Keep us updated on his progress!


----------



## Lennabella (Mar 29, 2007)

:aktion033: Yaayyyyy for Mr Bentley

They really are very smart


----------



## Ladysmom (Oct 19, 2004)

:chili: :chili: 

Good for Bentley! And for you for consulting a professional!

Yup, Malts are geniuses, aren't they? We're the ones who can be a little slow sometimes.


----------



## Moxie'smom (Dec 16, 2007)

Bentley "Good Boy!" 

Great to hear, It's amazing how when you learn to use your body and your voice, they all of a sudden listen to you. It's very simple actually.


----------



## sweetmoo (Dec 8, 2007)

Ok so what it the trick I have a baby also who likes to bite my pant legs when ever I move. she also likes to bite my hands when I pic her up . although not as much as she once was but still quite a bit. I would get a trainer but I'm sure that's very expensive. and I can't afford it at this time. so any help or suggestions that will get her to listen better would be wonderful. Sherrie


----------



## MrBentleysMom (Dec 19, 2007)

What we learned is that to Bentley biting our hands or feet and pulling at our pant legs was playing to him. Anytime he would go to bite us and we would move our hands, he would think it was a game and continue to bite them. We learned to be very still, make your hands go limp or put them in a fist and dont move them. After 4 or so seconds he will get bored because you are not "playing back" and he stops. Same thing with the feet and pants. Although it is really hard to stand there and let him chomp my feet...it hurts worse than my hands. We were also told that when Bentley gets "out of control", goes nuts we pick him up we put our thumb behind his right leg and the rest of our fingers right up under his neck. He cant reach to bite your hands this way. It does not hurt him and gives him time to calm down. He fought this terribly at first, he would strain trying to get away and out of our hands. Now, he just sits there, calms down and then goes about his business. We tried growling back at him, putting him in "time-out", holding his mouth, spraying with a water bottle. None of it worked! This has taken some time and he still tries every now and then but as soon as he gets no reaction from me, he moves on. He wont even bite my hand for more than 1/2 second now before he stops and walks away. Our hands are no longer toys for him, it is no longer fun for him. We were going to work with him on sit and stay (he sits but wont stay), come, stop, etc. But we decided that as long as he isnt eating us alive we are happy. I would be happy to post the instruction sheets that they gave us if you would like. Just let me know. It worked for us really well for a few days after the trainer came. Then he went back to his old self. I think he was rebelling.  But it gradually started working and is now making a remarkable difference. It was costly, and I dont think I would do it again, but it did work. Good Luck! I hope this helps!


----------



## sweetmoo (Dec 8, 2007)

yes thank you for any help you give I will give this a try . you say just to stand still when she goes for my pant legs until she figures I'm not going to walk until she quits. cool. I hope this will work for her as everything you done for your baby I've done for my baby also with the same results. lol. If you would mind to send me the sheet that would be just great. I did check out training in my area and found it to be very expensive. so I just figured I'd learn from the group and try teaching her on my own. I also want to teach her to sit and stay and all this for her grooming and just for her protection. anyway l will try what you have advised and see how this works. Thank you again. Sherrie


----------



## MrBentleysMom (Dec 19, 2007)

When I get to work tomorrow I will scan a copy of the instruction sheet and send it to you in a message. So, check your inbox sometime after tomorrow morning. Hope it helps! 

Michelle & Bentley


----------



## ShilohsMom (Jun 25, 2007)

> But we decided that as long as he isnt eating us alive we are happy.[/B]
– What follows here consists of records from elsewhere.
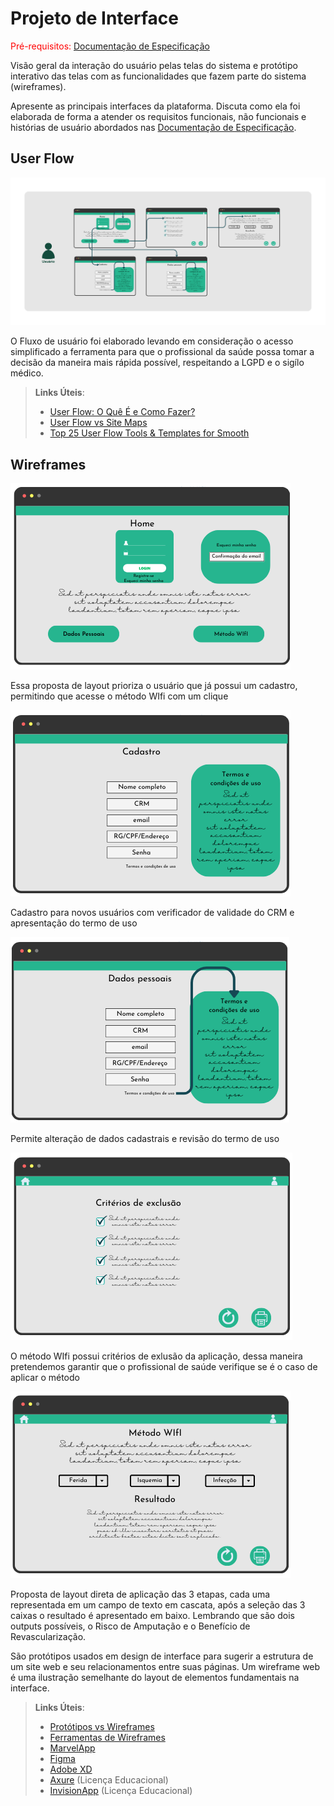 
# Projeto de Interface

<span style="color:red">Pré-requisitos: <a href="2-Especificação do Projeto.md"> Documentação de Especificação</a></span>

Visão geral da interação do usuário pelas telas do sistema e protótipo interativo das telas com as funcionalidades que fazem parte do sistema (wireframes).

 Apresente as principais interfaces da plataforma. Discuta como ela foi elaborada de forma a atender os requisitos funcionais, não funcionais e histórias de usuário abordados nas <a href="2-Especificação do Projeto.md"> Documentação de Especificação</a>.

## User Flow

![Exemplo de UserFlow](img/Userflow.png)

O Fluxo de usuário foi elaborado levando em consideração o acesso simplificado a ferramenta para que o profissional da saúde possa tomar a decisão da maneira mais rápida possível, respeitando a LGPD e o sigílo médico.

> **Links Úteis**:
> - [User Flow: O Quê É e Como Fazer?](https://medium.com/7bits/fluxo-de-usu%C3%A1rio-user-flow-o-que-%C3%A9-como-fazer-79d965872534)
> - [User Flow vs Site Maps](http://designr.com.br/sitemap-e-user-flow-quais-as-diferencas-e-quando-usar-cada-um/)
> - [Top 25 User Flow Tools & Templates for Smooth](https://www.mockplus.com/blog/post/user-flow-tools)


## Wireframes

![Wireframe1](img/Wireframe1.png)

Essa proposta de layout prioriza o usuário que já possui um cadastro, permitindo que acesse o método WIfi com um clique

![Wireframe2](img/Wireframe2.png)

Cadastro para novos usuários com verificador de validade do CRM e apresentação do termo de uso

![Wireframe3](img/Wireframe3.png)

Permite alteração de dados cadastrais e revisão do termo de uso

![Wireframe4](img/Wireframe4.png)

O método WIfi possui critérios de exlusão da aplicação, dessa maneira pretendemos garantir que o profissional de saúde verifique se é o caso de aplicar o método

![Wireframe5](img/Wireframe5.png)

Proposta de layout direta de aplicação das 3 etapas, cada uma representada em um campo de texto em cascata, após a seleção das 3 caixas o resultado é apresentado em baixo. Lembrando que são dois outputs possíveis, o Risco de Amputação e o Benefício de Revascularização.

São protótipos usados em design de interface para sugerir a estrutura de um site web e seu relacionamentos entre suas páginas. Um wireframe web é uma ilustração semelhante do layout de elementos fundamentais na interface.
 
> **Links Úteis**:
> - [Protótipos vs Wireframes](https://www.nngroup.com/videos/prototypes-vs-wireframes-ux-projects/)
> - [Ferramentas de Wireframes](https://rockcontent.com/blog/wireframes/)
> - [MarvelApp](https://marvelapp.com/developers/documentation/tutorials/)
> - [Figma](https://www.figma.com/)
> - [Adobe XD](https://www.adobe.com/br/products/xd.html#scroll)
> - [Axure](https://www.axure.com/edu) (Licença Educacional)
> - [InvisionApp](https://www.invisionapp.com/) (Licença Educacional)

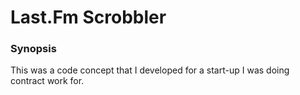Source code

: <h1>Last.Fm Scrobbler</h1>

<h3>Synopsis</h3>
<p>This was a code concept that I developed for a start-up I was doing contract work for.</p>
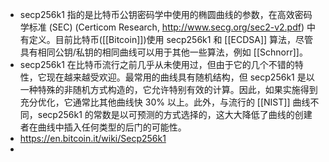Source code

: - secp256k1 指的是比特币公钥密码学中使用的椭圆曲线的参数，在高效密码学标准 (SEC) (Certicom Research, http://www.secg.org/sec2-v2.pdf) 中有定义。目前比特币([[Bitcoin]])使用 secp256k1 和 [[ECDSA]] 算法，尽管具有相同公钥/私钥的相同曲线可以用于其他一些算法，例如 [[Schnorr]]。
- secp256k1 在比特币流行之前几乎从未使用过，但由于它的几个不错的特性，它现在越来越受欢迎。最常用的曲线具有随机结构，但 secp256k1 是以一种特殊的非随机方式构造的，它允许特别有效的计算。因此，如果实施得到充分优化，它通常比其他曲线快 30% 以上。此外，与流行的 [[NIST]] 曲线不同，secp256k1 的常数是以可预测的方式选择的，这大大降低了曲线的创建者在曲线中插入任何类型的后门的可能性。
- https://en.bitcoin.it/wiki/Secp256k1
-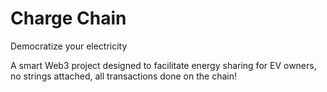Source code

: # Charge Chain
Democratize your electricity

A smart Web3 project designed to facilitate energy sharing for EV owners, no strings attached, all transactions done on the chain!
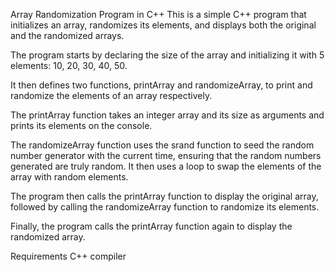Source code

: Array Randomization Program in C++
This is a simple C++ program that initializes an array, randomizes its elements, and displays both the original and the randomized arrays.

The program starts by declaring the size of the array and initializing it with 5 elements: 10, 20, 30, 40, 50.

It then defines two functions, printArray and randomizeArray, to print and randomize the elements of an array respectively.

The printArray function takes an integer array and its size as arguments and prints its elements on the console.

The randomizeArray function uses the srand function to seed the random number generator with the current time, ensuring that the random numbers generated are truly random. It then uses a loop to swap the elements of the array with random elements.

The program then calls the printArray function to display the original array, followed by calling the randomizeArray function to randomize its elements.

Finally, the program calls the printArray function again to display the randomized array.

Requirements
C++ compiler

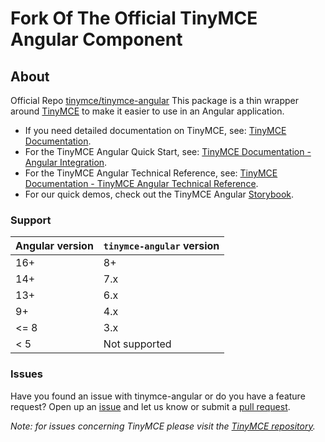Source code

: # Fork Of The Official TinyMCE Angular Component

## About
Official Repo [tinymce/tinymce-angular](https://github.com/tinymce/tinymce-angular)
This package is a thin wrapper around [TinyMCE](https://github.com/tinymce/tinymce) to make it easier to use in an Angular application.

* If you need detailed documentation on TinyMCE, see: [TinyMCE Documentation](https://www.tiny.cloud/docs/tinymce/8/).
* For the TinyMCE Angular Quick Start, see: [TinyMCE Documentation - Angular Integration](https://www.tiny.cloud/docs/tinymce/8/angular-cloud/).
* For the TinyMCE Angular Technical Reference, see: [TinyMCE Documentation - TinyMCE Angular Technical Reference](https://www.tiny.cloud/docs/tinymce/8/angular-ref/).
* For our quick demos, check out the TinyMCE Angular [Storybook](https://tinymce.github.io/tinymce-angular/).

### Support

|Angular version|`tinymce-angular` version|
|---            |---                      |
|16+            |8+                       |
|14+            |7.x                      |
|13+            |6.x                      |
|9+             |4.x                      |
|<= 8           |3.x                      |
|< 5            | Not supported           |

### Issues

Have you found an issue with tinymce-angular or do you have a feature request? 
Open up an [issue](https://github.com/tinymce/tinymce-angular/issues) and let us know 
or submit a [pull request](https://github.com/tinymce/tinymce-angular/pulls). 

_Note: for issues concerning TinyMCE please visit the [TinyMCE repository](https://github.com/tinymce/tinymce)._
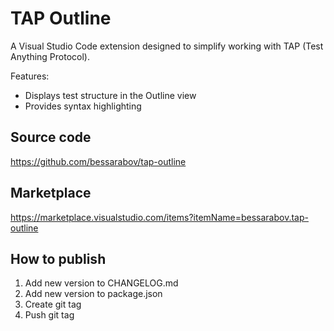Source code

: # TAP Outline

A Visual Studio Code extension designed to simplify working with TAP (Test Anything Protocol).

Features:

- Displays test structure in the Outline view
- Provides syntax highlighting

## Source code

https://github.com/bessarabov/tap-outline

## Marketplace

https://marketplace.visualstudio.com/items?itemName=bessarabov.tap-outline

## How to publish

1.  Add new version to CHANGELOG.md
2.  Add new version to package.json
3.  Create git tag
4.  Push git tag
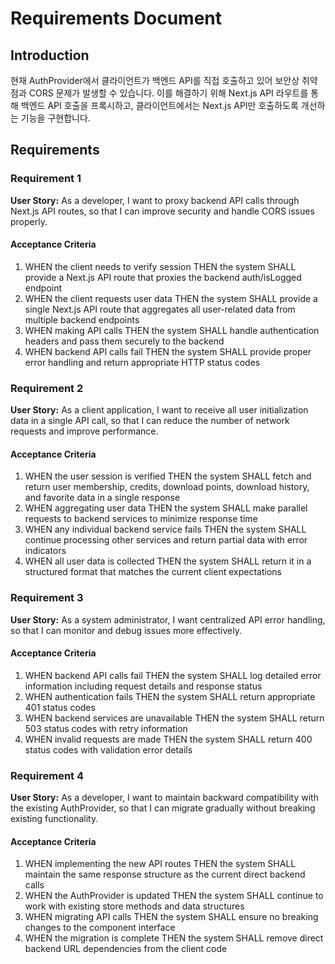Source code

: # Requirements Document

## Introduction

현재 AuthProvider에서 클라이언트가 백엔드 API를 직접 호출하고 있어 보안상 취약점과 CORS 문제가 발생할 수 있습니다. 이를 해결하기 위해 Next.js API 라우트를 통해 백엔드 API 호출을 프록시하고, 클라이언트에서는 Next.js API만 호출하도록 개선하는 기능을 구현합니다.

## Requirements

### Requirement 1

**User Story:** As a developer, I want to proxy backend API calls through Next.js API routes, so that I can improve security and handle CORS issues properly.

#### Acceptance Criteria

1. WHEN the client needs to verify session THEN the system SHALL provide a Next.js API route that proxies the backend auth/isLogged endpoint
2. WHEN the client requests user data THEN the system SHALL provide a single Next.js API route that aggregates all user-related data from multiple backend endpoints
3. WHEN making API calls THEN the system SHALL handle authentication headers and pass them securely to the backend
4. WHEN backend API calls fail THEN the system SHALL provide proper error handling and return appropriate HTTP status codes

### Requirement 2

**User Story:** As a client application, I want to receive all user initialization data in a single API call, so that I can reduce the number of network requests and improve performance.

#### Acceptance Criteria

1. WHEN the user session is verified THEN the system SHALL fetch and return user membership, credits, download points, download history, and favorite data in a single response
2. WHEN aggregating user data THEN the system SHALL make parallel requests to backend services to minimize response time
3. WHEN any individual backend service fails THEN the system SHALL continue processing other services and return partial data with error indicators
4. WHEN all user data is collected THEN the system SHALL return it in a structured format that matches the current client expectations

### Requirement 3

**User Story:** As a system administrator, I want centralized API error handling, so that I can monitor and debug issues more effectively.

#### Acceptance Criteria

1. WHEN backend API calls fail THEN the system SHALL log detailed error information including request details and response status
2. WHEN authentication fails THEN the system SHALL return appropriate 401 status codes
3. WHEN backend services are unavailable THEN the system SHALL return 503 status codes with retry information
4. WHEN invalid requests are made THEN the system SHALL return 400 status codes with validation error details

### Requirement 4

**User Story:** As a developer, I want to maintain backward compatibility with the existing AuthProvider, so that I can migrate gradually without breaking existing functionality.

#### Acceptance Criteria

1. WHEN implementing the new API routes THEN the system SHALL maintain the same response structure as the current direct backend calls
2. WHEN the AuthProvider is updated THEN the system SHALL continue to work with existing store methods and data structures
3. WHEN migrating API calls THEN the system SHALL ensure no breaking changes to the component interface
4. WHEN the migration is complete THEN the system SHALL remove direct backend URL dependencies from the client code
 :HistericalSmiley: I'm very happy to hear about Bentley's progress...sorry but I had to giggle at that line. Too cute.


----------



## haha~shebar (Jan 8, 2008)

Obedience training is well worth it. I took Harry to puppy school a couple of months after he joined our pack. He aced his class. Harry was smart enough to figure that everyone was carrying yummy treats for their own dog and he would try and sit in front of the person next to us to please them and get their treat! It worked every time, he'd work the crowd and get treats from everyone! This also helped with his socialising.

What I learnt was to ignore bad behaviour and reward good behaviour. Also to be persistent. 

So what Bentley's mum described above with walking and hand going limp or not responding to the 'playful' behaviour would certainly work, so long as you do it every time. If you're not consistent, puppy doesn't learn.

I loved training with Harry, it gave him more respect for me and helped us develop a stronger bond. I brought what I learned in class home to train Lenny and he responded so well to the training I wish I'd taken him when he was younger.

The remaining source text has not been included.